The explosion of JavaScript has turned people against object oriented because they think JavaScript is not object oriented and they think functional programming solve everything.

Even people who used to work with object oriented language that moved into JavaScript also expressed this feelings.

The thing is, JavaScript is object oriented. Not in the same implementation of any other object oriented language. But it is still object oriented, by the defintion, anything that is not a primtive type is considered as an object. Function is an object, primitive types eventually boxed in object like structure.

Im not bashing functional programming nor JavaScript here, I am using it for my work, enjoyed it. However, the reverse seems to be not true for JavaScript developer working on object oriented language. Can’t enjoy it?

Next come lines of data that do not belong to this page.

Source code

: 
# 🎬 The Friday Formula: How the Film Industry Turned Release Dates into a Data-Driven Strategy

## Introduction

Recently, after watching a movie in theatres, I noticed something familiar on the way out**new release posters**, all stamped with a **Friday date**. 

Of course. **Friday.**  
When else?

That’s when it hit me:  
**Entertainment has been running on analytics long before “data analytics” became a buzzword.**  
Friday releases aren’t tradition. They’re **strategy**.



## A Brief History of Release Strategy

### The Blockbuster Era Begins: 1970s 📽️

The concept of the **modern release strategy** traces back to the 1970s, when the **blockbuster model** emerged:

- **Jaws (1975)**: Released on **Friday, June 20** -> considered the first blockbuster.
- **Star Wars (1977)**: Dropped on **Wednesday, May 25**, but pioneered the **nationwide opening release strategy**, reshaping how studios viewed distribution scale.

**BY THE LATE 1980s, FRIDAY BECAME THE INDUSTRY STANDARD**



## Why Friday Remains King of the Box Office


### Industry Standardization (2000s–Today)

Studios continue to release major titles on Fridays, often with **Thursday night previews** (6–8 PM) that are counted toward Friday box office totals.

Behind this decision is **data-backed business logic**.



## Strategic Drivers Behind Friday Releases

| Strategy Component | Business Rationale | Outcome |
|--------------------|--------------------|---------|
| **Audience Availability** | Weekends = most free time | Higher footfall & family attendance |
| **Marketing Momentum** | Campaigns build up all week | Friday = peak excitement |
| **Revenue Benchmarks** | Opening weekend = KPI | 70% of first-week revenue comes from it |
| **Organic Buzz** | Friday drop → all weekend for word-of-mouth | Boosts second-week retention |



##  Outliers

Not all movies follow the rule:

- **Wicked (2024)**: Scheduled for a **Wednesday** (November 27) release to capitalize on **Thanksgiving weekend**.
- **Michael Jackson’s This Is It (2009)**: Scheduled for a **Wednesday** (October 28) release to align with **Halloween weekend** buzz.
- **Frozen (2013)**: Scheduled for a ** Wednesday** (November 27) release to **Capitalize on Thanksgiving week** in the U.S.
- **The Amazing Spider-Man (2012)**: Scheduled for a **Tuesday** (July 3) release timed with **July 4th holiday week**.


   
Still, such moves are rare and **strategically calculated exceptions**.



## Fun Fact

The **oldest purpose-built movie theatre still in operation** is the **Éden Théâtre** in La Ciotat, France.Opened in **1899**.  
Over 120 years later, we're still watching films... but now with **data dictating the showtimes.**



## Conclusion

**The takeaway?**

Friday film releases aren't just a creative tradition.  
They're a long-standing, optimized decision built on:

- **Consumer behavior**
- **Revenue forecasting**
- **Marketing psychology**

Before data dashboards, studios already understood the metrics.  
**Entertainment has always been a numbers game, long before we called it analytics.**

The problem with object oriented is that people often missuse it. The infamous problem of scanner and copier to discuss the problem of inheritance.

class PoweredMachine{
start()
}
class Scanner: PoweredMachine{
@start()
}
class Printer: PoweredMachine{
@start()
}
class Copier: Scanner & Printer{}

What happen if you call start on copier? Will it call start of scanner or printer? Duh, you know your design is wrong when you have to do multiple inheritance. Copier is not a device that is a scanner, nor a printer. It is another device that can do stuff that scanner does, and printer does, and combine both of them when needed. Copier is a composition of scanner and printer.

Its only right if you define Copier as below:

class Copier: PoweredMachine {
scanner: Scanner
printer: Printer
@start(){
scanner.start()
scanner.onFinished( data => printer.print(data))
}
}

But what about inheritance that spans into like 1000 children, well, its the same issue if you have a composition that spans into like 1000 children. Clearly, you’re in deep mess if you have inheritance or composition that spans into so many unmanageable children.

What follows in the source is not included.